__Task requirements__
In the data, find the word "here" and copy out every line that has it.

= = = = =

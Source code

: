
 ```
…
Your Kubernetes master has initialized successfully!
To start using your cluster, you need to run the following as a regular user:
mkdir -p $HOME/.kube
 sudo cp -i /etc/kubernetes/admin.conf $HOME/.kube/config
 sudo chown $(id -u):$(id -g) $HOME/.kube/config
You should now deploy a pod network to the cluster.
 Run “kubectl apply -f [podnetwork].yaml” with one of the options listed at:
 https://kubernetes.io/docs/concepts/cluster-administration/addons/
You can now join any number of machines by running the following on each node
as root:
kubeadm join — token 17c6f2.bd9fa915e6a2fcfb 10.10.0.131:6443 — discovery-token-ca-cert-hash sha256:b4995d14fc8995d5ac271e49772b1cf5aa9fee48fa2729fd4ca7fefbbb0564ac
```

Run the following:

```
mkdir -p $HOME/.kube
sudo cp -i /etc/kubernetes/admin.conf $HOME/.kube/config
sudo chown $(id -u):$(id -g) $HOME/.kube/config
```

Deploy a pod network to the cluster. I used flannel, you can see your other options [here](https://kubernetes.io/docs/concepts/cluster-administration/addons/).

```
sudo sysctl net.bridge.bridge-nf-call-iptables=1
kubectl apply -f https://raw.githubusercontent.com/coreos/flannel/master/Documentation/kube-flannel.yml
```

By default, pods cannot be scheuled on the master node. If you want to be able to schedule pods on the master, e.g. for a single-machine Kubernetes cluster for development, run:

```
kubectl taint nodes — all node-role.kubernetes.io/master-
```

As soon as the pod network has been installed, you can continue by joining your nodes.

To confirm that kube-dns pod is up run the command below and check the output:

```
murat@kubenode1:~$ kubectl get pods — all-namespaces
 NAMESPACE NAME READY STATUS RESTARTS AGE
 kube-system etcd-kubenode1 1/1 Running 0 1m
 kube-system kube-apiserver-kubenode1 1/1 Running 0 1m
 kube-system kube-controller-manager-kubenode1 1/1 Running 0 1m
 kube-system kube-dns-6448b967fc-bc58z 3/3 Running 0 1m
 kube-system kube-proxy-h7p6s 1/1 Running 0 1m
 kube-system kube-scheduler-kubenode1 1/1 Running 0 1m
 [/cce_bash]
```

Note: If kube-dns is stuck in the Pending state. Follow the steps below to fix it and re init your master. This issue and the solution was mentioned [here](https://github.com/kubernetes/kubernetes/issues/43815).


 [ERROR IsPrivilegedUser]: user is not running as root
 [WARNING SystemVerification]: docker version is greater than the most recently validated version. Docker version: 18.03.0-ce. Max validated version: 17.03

= = = = =

__Answer to this problem__
Deploy a pod network to the cluster. I used flannel, you can see your other options [here](https://kubernetes.io/docs/concepts/cluster-administration/addons/).
Note: If kube-dns is stuck in the Pending state. Follow the steps below to fix it and re init your master. This issue and the solution was mentioned [here](https://github.com/kubernetes/kubernetes/issues/43815).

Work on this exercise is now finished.